Captain Courageous
CAPTAIN COURAGEOUS
Originally Published AUGUST 25, 1999
They
buried the captain last week, the good one, the great
one, the leader, the boys of summer, the greatest
Dodger of them all. The Southern man who crossed over
and put his arm around Jackie Robinson when the hate
poured onto the field from the dugouts and bleachers
of America. The great American game, another place
where America's racism was manifest; with that simple
gesture he madeAmerica look itself in the mirror and
finally, finally, see that the faces of its greatest
citizens were not always white.
We knew none of this, of course, growing up in Queens
in the 50's, in a small ethnic state of mind if not
place. This is what I knew about Pee Wee Reese: that
he was the Dodgers' captain, that he was probably
short, that he was not a Catholic. That he was a
great clutch hitter, great shortstop, and a good man,
although I was not exactly sure about the details. He
wore number 1 on the back of his Brooklyn Dodger
jersey, probably to make him seem taller, I thought.
In his time, the Dodgers won 7 Pennants and the one
great World Series, when the boys of summer struck
down the Mighty, the New York Yankees. He was, to us,
the greatest. But there was much more.
Rewind, April 1947. Members of the Dodger team, to their eternal shame, signed a petition refusing to take the field if Jackie Robinson played. Reese refused to sign it. He was the one, the leader, the man who had the power to do great good or wrong, who stood his ground, who said, simply, no. I just treated him the way I would want to be treated, he explained.
Fast Forward, April, 1947. The St. Louis Cardinals are talking boycott. The Dodgers are thrown out of a segregated Philadelphia hotel. They take the field to warm up in Cincinnati. The Cincinnati manager, leading the crowd and the team, taunts Robinson with every horrible racial epithet known or unknown. Robinson, standing alone at second base, eyes down, kicking the dirt. Reese, grown up in nearby Louisville. Reese stops the practice. He walks up to Robinson. Says nothing. Just puts his arm around him. Robinson said, after that, I never felt alone on a baseball field.
At the captain's funeral, a picture of Rachel Robinson and Dorothy Reese, clasping hands. How far we have come. Yet juxtaposed with this picture, there was also this item in the newspaper: a survey, that young people would find a separate but equal society acceptable. 50% of whites, 40% of blacks. How far we have to go.

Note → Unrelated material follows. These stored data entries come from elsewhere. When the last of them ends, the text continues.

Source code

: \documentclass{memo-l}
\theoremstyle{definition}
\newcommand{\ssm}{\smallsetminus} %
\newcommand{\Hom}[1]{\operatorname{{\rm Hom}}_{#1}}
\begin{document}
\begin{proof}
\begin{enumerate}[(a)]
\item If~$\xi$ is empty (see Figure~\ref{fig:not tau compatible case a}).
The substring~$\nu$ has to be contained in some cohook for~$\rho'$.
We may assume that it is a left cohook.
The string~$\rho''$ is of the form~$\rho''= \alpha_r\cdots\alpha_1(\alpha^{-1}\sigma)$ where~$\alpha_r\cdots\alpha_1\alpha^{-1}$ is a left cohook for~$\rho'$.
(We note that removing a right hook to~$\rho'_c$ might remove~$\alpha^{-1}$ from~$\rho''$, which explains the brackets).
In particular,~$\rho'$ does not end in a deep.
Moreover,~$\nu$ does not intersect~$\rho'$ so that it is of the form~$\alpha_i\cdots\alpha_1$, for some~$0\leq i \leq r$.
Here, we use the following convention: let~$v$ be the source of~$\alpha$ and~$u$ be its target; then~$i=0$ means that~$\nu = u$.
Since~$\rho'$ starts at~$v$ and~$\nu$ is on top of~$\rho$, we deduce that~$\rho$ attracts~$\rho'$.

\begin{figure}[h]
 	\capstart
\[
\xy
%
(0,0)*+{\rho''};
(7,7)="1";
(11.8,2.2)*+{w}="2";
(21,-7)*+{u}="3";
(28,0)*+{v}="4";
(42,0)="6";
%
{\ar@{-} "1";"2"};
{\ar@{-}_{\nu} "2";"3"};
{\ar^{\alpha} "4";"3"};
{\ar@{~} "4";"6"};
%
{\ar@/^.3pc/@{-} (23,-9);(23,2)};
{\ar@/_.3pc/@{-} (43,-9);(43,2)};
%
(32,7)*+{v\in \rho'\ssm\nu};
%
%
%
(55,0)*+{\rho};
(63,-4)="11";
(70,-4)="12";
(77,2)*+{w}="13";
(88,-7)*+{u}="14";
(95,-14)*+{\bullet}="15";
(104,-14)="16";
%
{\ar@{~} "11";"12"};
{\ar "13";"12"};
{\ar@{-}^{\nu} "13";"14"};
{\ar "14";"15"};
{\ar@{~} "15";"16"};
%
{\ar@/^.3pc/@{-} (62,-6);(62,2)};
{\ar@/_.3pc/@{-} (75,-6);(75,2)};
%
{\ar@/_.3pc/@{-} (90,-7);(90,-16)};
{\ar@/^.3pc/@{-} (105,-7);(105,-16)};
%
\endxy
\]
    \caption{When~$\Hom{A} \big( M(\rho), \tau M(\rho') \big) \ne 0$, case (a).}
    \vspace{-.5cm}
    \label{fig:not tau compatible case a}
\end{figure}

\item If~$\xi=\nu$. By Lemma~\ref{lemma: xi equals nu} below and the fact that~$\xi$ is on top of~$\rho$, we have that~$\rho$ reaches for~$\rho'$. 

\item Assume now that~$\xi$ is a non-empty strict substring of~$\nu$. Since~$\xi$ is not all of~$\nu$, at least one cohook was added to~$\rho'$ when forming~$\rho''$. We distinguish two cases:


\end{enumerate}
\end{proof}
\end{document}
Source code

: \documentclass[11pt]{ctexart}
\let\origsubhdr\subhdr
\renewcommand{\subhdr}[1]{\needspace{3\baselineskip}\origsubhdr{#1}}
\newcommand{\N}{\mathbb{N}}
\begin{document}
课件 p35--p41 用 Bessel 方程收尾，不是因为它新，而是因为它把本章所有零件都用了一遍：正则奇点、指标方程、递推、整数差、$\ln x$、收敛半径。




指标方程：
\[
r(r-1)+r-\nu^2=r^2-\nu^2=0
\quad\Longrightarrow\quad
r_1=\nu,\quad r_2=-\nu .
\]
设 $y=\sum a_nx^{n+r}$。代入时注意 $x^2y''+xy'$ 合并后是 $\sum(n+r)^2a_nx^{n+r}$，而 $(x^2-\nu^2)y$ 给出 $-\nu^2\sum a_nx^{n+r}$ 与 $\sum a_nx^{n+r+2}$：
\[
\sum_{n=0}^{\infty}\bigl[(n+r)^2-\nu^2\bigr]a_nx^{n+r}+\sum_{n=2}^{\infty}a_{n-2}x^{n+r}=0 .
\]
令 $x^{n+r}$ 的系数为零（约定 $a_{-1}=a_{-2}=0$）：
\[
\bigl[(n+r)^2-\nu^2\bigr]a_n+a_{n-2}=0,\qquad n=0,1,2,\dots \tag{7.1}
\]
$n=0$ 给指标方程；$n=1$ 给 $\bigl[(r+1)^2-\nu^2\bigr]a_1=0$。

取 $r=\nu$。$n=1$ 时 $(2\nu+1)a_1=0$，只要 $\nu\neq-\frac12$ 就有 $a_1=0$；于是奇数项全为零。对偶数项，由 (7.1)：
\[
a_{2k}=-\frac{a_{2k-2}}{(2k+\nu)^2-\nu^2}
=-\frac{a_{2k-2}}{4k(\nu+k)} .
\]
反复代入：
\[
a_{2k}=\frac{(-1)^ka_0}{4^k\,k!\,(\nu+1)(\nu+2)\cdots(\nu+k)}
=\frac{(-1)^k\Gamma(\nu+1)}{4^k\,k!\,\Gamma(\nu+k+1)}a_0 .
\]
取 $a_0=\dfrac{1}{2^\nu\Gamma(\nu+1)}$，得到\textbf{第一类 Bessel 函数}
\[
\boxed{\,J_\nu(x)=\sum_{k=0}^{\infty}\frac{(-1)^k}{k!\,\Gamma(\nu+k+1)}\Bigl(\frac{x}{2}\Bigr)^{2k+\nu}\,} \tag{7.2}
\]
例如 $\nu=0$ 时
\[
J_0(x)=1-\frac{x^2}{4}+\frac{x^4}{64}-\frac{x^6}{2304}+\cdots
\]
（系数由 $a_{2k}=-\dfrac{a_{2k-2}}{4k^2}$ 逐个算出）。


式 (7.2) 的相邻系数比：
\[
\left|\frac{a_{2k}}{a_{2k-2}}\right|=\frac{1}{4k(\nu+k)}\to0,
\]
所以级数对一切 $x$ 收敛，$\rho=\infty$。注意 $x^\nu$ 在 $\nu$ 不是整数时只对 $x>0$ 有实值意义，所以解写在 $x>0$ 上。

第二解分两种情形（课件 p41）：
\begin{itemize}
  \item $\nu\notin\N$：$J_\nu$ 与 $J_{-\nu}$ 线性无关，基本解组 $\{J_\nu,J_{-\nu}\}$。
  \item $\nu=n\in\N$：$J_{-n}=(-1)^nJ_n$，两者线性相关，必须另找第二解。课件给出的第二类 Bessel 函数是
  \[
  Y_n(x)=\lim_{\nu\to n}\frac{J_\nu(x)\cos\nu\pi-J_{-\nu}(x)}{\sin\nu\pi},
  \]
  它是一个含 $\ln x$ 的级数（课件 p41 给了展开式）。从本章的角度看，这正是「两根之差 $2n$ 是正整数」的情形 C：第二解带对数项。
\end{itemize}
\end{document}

A half century after Pee Wee Reese stood with Jackie Robinson in the middle of that Cincinnati field, what has happened to us? How have we gone so very wrong that we no longer wish to be with each other? Maybe you don't think it's wrong, but I do.
Maybe I am just old fashioned now, that I think that a color irrelevant society is the best thing, the greatest thing, the most fun, interesting, successful, humanizing, blessed thing. I believe that Harold Henry Reese thought so too. He was on a navy ship in the Pacific when he learned from a short wave radio operator that the Dodgers were bringing up a black man to play his position. He was a Southern man who knew better than anyone the power of white privilege, yet, he said, "If he's man enough to take my job, I'm not going to like it, but damn it, black or white, he deserves it." Amen.
Captain Courageous. We need more like you.